There is a positive commandment to remove chametz from one’s home as the Torah states: ‘By the first day (of the Festival) all chametz shall have been removed from your home.’ There are also two negative commandments regarding chametz, as it says in the Torah: ‘You shall not see and you shall not have in your possession.’ When the Torah speaks about removing Chametz, it means that one must consider any chametz that he owns as useless and worthless as dust. In addition to nullifying and disowning one’s chametz, our Sages rule that one must conduct a thorough search for any chametz that might be in his possession. Our sages teach that it is only after one searches for chametz in his house and removes it, that he is able to nullify it with sincere intent. Our Sages also command us to search all areas that Chametz might have been and remove it from one’s possession, in addition to nullifying it, for another reason. Since people are accustomed to eating Chametz year round, if the Chametz were to only be declared ownerless, but left in the house, a person might forgetfully come about this chametz on Passover and eat it. The physical searching for and removing of chametz, must be accompanied by declaring his chametz ownerless. This way, if he overlooks any chametz in his search, he will not be violating the transgression against owning chametz on Passover.
Every home should be thoroughly cleaned during the weeks before Passover. Every place where chametz may have been brought must be cleaned. Closets, cabinets, cupboards, desks, cars, furniture, bookcases etc. should be inspected. Even the pockets of clothing and books that are commonly used during eating should be searched. The final formal search is conducted the night before Passover eve. The head of the household conducts the search by the light of a candle. He checks all the places that have been cleaned already, even though he knows that there isn’t chametz there.
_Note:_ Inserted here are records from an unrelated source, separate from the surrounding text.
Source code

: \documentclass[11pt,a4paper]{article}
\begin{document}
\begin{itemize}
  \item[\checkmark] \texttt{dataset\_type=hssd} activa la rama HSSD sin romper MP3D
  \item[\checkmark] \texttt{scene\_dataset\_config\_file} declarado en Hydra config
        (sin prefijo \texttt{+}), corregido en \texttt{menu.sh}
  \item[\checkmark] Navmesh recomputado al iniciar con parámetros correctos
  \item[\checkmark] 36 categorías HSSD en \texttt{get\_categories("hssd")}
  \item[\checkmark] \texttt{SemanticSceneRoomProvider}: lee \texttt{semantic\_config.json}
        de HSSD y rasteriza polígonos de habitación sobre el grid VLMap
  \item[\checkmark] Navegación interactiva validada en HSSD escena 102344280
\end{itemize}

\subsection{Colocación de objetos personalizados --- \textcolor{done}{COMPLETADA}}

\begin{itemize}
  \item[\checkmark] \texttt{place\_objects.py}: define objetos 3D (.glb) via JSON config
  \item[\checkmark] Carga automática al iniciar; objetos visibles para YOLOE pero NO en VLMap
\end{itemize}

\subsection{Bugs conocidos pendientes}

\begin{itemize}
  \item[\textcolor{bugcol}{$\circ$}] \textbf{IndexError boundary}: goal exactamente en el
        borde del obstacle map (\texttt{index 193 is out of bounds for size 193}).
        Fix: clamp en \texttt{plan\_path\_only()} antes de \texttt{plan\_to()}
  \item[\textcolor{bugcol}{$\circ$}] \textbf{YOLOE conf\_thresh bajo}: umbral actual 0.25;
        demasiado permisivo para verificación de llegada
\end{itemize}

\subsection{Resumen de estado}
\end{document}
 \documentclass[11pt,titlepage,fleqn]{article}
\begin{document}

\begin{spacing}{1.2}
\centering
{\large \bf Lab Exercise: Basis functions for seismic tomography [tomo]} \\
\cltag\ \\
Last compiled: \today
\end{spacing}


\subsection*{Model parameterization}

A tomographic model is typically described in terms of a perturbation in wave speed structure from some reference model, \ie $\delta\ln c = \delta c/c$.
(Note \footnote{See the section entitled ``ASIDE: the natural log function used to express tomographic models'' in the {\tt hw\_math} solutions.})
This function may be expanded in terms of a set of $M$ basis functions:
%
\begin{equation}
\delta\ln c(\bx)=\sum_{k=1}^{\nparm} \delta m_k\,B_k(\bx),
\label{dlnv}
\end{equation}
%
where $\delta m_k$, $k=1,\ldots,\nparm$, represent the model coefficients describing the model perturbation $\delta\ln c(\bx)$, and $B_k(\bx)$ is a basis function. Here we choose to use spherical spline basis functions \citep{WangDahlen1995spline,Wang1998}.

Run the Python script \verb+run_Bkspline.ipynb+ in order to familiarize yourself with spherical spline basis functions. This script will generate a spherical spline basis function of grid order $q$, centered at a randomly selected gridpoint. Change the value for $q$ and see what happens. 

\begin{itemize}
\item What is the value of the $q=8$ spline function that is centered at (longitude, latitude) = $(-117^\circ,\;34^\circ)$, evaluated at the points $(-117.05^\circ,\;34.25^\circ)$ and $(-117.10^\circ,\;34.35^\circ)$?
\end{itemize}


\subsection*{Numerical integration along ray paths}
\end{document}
He must check any place where there is a possibility that chametz might have been brought. Even rooms in the house such as the attic and bedrooms, where food is not normally eaten, must be checked, as there is a possibility that someone might have unintentionally brought food in there during the course of the year. After the search, the head of the household must formally renounce ownership of any undiscovered chametz in his possession. All chametz that is still in one’s possession, must be burned the next morning, before the deadline announced by the Rabbi. After the burning, the head of the household makes a final declaration, declaring that his chametz is nullified and ownerless.

If one cannot dispose of all of his chametz before the approach of Passover or if a person owns a considerable quantity of chametz, which if disposed of, would cause him a big financial loss, he may arrange for a sale of the chametz to a non-Jew. All of the chametz in one’s possession should be collected and stored away. Additionally, one should store away all of the dishes and silverware that he uses for chametz throughout the year, unless he intends to make those utensils kosher for Passover. The chametz in the dishes and silverware are also sold to the non-Jew. You should then authorize your Rabbi to draw up a bill of sale and negotiate the transfer to a non-Jew. The transaction is a completely legal one, giving the non-Jew all right of ownership over the chametz that has been sold to him. After Passover, the chametz is repurchased from the non-Jew.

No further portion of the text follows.